Sometimes it’s difficult being a writer and knowing just how vulnerable to be, especially when I want God to use what I am going through to encourage and inspire others. But how can I do that if I am hiding behind a façade or if I wait until God fulfills His promises to me before sharing the journey? If I did that, then I wouldn’t be allowing God to use all of me.
I am currently at week 10 of the 12 week no weight bearing period. Two blog posts ago I shared how I was very content right where God had me in this healing process. I have been awed by the incredible peace that He has given to me in this season, but I will admit, the last few weeks have been harder. While thankfully I am still just as content overall, I am getting anxious and weary of all the little things in between – things like my extreme lack of independence, constantly putting my parents out and the physical struggle and compromise of my body during this interim. But I can’t change my circumstances; healing takes time. I just have to wait until the allotted time to heal is over. I just have to wait…some more.
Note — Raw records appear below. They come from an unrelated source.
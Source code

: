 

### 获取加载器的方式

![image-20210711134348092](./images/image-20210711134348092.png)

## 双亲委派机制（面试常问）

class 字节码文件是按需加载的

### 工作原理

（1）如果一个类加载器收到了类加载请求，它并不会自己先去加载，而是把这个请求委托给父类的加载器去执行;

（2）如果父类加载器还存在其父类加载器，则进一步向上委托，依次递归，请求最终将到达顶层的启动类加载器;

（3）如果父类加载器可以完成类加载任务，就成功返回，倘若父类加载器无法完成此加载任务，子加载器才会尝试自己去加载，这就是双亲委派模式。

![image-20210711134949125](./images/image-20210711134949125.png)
It’s no secret that life is made up of waiting. Waiting while the clock ticks, all the while echoing, “…still NOTHING”. Some of us have been waiting for years. Genesis 41:1 starts out, “When two full years had passed…”, but the original Hebrew language expresses Joseph’s perspective of the length of time much better by saying, “When two years of days had passed…” (emphasis mine). So how many “years of days” have you been waiting for your prayers to be answered or for God’s promises to be fulfilled or for your dreams to be realized?
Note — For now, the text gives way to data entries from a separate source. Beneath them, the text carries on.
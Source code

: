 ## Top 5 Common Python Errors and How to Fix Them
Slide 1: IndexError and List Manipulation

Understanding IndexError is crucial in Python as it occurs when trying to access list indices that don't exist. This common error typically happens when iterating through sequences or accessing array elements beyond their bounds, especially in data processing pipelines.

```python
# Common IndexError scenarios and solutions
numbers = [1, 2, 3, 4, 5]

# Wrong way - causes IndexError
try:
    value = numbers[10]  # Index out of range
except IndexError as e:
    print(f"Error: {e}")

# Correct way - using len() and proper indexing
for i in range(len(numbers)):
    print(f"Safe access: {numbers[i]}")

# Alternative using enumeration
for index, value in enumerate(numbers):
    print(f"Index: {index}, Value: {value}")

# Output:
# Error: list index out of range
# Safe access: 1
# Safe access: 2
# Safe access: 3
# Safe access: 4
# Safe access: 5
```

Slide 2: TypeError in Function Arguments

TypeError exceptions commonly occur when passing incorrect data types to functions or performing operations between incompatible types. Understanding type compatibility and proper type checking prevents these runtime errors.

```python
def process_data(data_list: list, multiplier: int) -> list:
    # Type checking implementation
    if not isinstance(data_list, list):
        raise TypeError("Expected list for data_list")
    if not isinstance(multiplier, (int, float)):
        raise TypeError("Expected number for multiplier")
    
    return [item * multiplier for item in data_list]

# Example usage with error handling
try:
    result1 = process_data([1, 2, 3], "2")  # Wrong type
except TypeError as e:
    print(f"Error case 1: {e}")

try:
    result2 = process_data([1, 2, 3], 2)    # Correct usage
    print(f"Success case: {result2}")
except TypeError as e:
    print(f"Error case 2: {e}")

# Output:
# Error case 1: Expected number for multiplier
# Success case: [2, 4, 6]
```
I remember when God first spoke two specific promises to me, I felt pregnant, carrying the seeds of my longings. At that time, I didn’t care how long I’d have to wait for those promises to be birthed, I had such peace, excitement and resolve knowing that they would be mine someday, and that was enough. But now I’ve waited eight “years of days” and my heart longs for the day when I will finally hold my promises rather than carry them in my womb. But I trust in you, Lord; I say, “You are my God.” My times are in your hands; Psalm 31:14-15
We usually think of waiting as passive; just sitting and doing nothing until the allotted time has passed, however, years ago God gave me a different perspective of waiting. He began to show me all that there is to waiting on Him and His promises and suddenly I went from ‘inactive waiting’ to ‘active preparing’. The shift in my perspective helped me to better understand why God makes us wait…
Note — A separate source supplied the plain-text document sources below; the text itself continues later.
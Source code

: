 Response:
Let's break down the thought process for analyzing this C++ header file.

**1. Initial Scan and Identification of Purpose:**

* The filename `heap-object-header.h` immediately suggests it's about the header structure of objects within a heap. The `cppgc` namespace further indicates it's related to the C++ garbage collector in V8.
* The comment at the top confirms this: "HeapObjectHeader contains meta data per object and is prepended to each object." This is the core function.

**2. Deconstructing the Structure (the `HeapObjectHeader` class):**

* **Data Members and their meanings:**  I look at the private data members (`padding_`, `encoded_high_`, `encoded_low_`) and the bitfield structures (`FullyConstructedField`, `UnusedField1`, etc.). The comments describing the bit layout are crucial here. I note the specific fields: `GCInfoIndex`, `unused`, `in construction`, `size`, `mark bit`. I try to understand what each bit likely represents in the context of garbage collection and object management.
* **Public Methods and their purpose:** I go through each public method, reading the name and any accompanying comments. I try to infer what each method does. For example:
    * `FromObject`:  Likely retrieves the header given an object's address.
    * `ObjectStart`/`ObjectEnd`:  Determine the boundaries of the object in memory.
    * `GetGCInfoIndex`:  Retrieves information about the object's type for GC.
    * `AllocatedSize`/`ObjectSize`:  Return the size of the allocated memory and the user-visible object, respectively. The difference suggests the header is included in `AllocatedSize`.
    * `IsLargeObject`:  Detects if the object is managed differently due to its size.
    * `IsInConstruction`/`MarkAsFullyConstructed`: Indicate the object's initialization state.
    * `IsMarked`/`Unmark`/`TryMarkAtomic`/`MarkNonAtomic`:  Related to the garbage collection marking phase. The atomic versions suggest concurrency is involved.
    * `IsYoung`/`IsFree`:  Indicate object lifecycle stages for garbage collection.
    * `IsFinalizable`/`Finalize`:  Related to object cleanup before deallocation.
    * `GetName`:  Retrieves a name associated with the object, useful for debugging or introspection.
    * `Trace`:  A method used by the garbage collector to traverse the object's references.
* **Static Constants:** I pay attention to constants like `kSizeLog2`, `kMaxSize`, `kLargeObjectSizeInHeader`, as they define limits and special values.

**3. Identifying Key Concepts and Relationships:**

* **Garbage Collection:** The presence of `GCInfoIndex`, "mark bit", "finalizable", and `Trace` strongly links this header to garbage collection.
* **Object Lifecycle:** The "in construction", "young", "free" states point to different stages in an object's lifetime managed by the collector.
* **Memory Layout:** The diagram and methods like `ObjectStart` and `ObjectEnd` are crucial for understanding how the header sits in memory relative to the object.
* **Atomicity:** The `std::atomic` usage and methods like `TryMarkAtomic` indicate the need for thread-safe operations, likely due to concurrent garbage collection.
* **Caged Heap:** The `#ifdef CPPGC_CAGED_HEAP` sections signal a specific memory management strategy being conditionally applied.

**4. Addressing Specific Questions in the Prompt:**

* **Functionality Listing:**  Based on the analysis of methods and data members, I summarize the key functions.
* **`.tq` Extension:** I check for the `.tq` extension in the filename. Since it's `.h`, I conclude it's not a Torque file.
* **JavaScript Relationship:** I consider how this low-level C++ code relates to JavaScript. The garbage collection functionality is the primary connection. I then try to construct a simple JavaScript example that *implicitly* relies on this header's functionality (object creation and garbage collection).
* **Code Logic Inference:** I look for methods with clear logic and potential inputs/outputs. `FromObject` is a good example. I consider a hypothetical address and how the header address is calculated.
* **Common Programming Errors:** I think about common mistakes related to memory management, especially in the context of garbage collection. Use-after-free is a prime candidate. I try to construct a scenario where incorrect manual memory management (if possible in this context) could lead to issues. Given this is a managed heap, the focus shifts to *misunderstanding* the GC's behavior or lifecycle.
- Time purifies our desires.
- Waiting is the process by which we learn trust and endurance.
- Our faith and relationship with Jesus are strengthened as we spend time praying and waiting on Him.
- God uses the time to build us into who we will need to be in order to hold our promises properly.
When we allow ourselves to be controlled by our emotions instead of by God we become discouraged and impatient. Hebrews 11:27 says that Moses “persevered because he saw him who is invisible”. In order to not give up or give in and compromise we must keep our eyes focused on God. He is faithful, whether we understand His ways or not. He is not against us when He makes us wait…He is for us. When nothing seems to be happening in the natural, God is orchestrating and aligning circumstances that we know nothing about in order to fulfill His perfect plan for us. So rather than resenting this time of waiting, let’s be thankful that the God of the universe is moving heaven and earth on our behalf!